■ WORK INSTRUCTIONS ■
Your answer must be the records below, reproduced exactly.

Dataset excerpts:
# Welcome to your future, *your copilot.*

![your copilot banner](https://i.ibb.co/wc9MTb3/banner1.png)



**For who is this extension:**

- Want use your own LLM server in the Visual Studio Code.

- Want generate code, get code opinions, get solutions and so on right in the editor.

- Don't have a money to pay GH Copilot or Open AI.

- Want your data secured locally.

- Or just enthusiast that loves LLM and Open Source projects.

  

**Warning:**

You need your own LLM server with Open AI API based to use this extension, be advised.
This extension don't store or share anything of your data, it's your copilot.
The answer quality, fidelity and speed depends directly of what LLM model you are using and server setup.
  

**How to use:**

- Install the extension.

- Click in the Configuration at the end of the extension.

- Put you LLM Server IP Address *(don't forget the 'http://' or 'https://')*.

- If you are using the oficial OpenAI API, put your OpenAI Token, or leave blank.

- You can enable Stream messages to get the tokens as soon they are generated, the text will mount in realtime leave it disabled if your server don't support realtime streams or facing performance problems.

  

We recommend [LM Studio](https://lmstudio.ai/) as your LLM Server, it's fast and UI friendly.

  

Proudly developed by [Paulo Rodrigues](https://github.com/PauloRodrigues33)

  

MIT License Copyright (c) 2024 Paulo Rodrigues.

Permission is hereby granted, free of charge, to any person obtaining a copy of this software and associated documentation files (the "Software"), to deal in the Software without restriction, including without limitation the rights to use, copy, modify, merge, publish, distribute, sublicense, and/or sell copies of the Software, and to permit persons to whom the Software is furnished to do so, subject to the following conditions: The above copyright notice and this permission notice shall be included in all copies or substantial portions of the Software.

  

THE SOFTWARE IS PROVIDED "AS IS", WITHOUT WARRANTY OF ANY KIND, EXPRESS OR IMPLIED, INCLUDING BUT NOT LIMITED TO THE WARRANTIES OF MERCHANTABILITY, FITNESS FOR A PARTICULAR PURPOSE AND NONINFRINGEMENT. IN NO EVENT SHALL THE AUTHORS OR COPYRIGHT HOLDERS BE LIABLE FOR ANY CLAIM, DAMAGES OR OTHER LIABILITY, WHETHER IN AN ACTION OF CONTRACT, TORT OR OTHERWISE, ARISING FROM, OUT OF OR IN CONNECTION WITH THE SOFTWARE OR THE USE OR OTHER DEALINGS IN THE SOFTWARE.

■ YOUR RESPONSE ■
# Welcome to your future, *your copilot.*

![your copilot banner](https://i.ibb.co/wc9MTb3/banner1.png)



**For who is this extension:**

- Want use your own LLM server in the Visual Studio Code.

- Want generate code, get code opinions, get solutions and so on right in the editor.

- Don't have a money to pay GH Copilot or Open AI.

- Want your data secured locally.

- Or just enthusiast that loves LLM and Open Source projects.

  

**Warning:**

You need your own LLM server with Open AI API based to use this extension, be advised.
This extension don't store or share anything of your data, it's your copilot.
The answer quality, fidelity and speed depends directly of what LLM model you are using and server setup.
  

**How to use:**

- Install the extension.

- Click in the Configuration at the end of the extension.

- Put you LLM Server IP Address *(don't forget the 'http://' or 'https://')*.

- If you are using the oficial OpenAI API, put your OpenAI Token, or leave blank.

- You can enable Stream messages to get the tokens as soon they are generated, the text will mount in realtime leave it disabled if your server don't support realtime streams or facing performance problems.

  

We recommend [LM Studio](https://lmstudio.ai/) as your LLM Server, it's fast and UI friendly.

  

Proudly developed by [Paulo Rodrigues](https://github.com/PauloRodrigues33)

  

MIT License Copyright (c) 2024 Paulo Rodrigues.

Permission is hereby granted, free of charge, to any person obtaining a copy of this software and associated documentation files (the "Software"), to deal in the Software without restriction, including without limitation the rights to use, copy, modify, merge, publish, distribute, sublicense, and/or sell copies of the Software, and to permit persons to whom the Software is furnished to do so, subject to the following conditions: The above copyright notice and this permission notice shall be included in all copies or substantial portions of the Software.

  

THE SOFTWARE IS PROVIDED "AS IS", WITHOUT WARRANTY OF ANY KIND, EXPRESS OR IMPLIED, INCLUDING BUT NOT LIMITED TO THE WARRANTIES OF MERCHANTABILITY, FITNESS FOR A PARTICULAR PURPOSE AND NONINFRINGEMENT. IN NO EVENT SHALL THE AUTHORS OR COPYRIGHT HOLDERS BE LIABLE FOR ANY CLAIM, DAMAGES OR OTHER LIABILITY, WHETHER IN AN ACTION OF CONTRACT, TORT OR OTHERWISE, ARISING FROM, OUT OF OR IN CONNECTION WITH THE SOFTWARE OR THE USE OR OTHER DEALINGS IN THE SOFTWARE.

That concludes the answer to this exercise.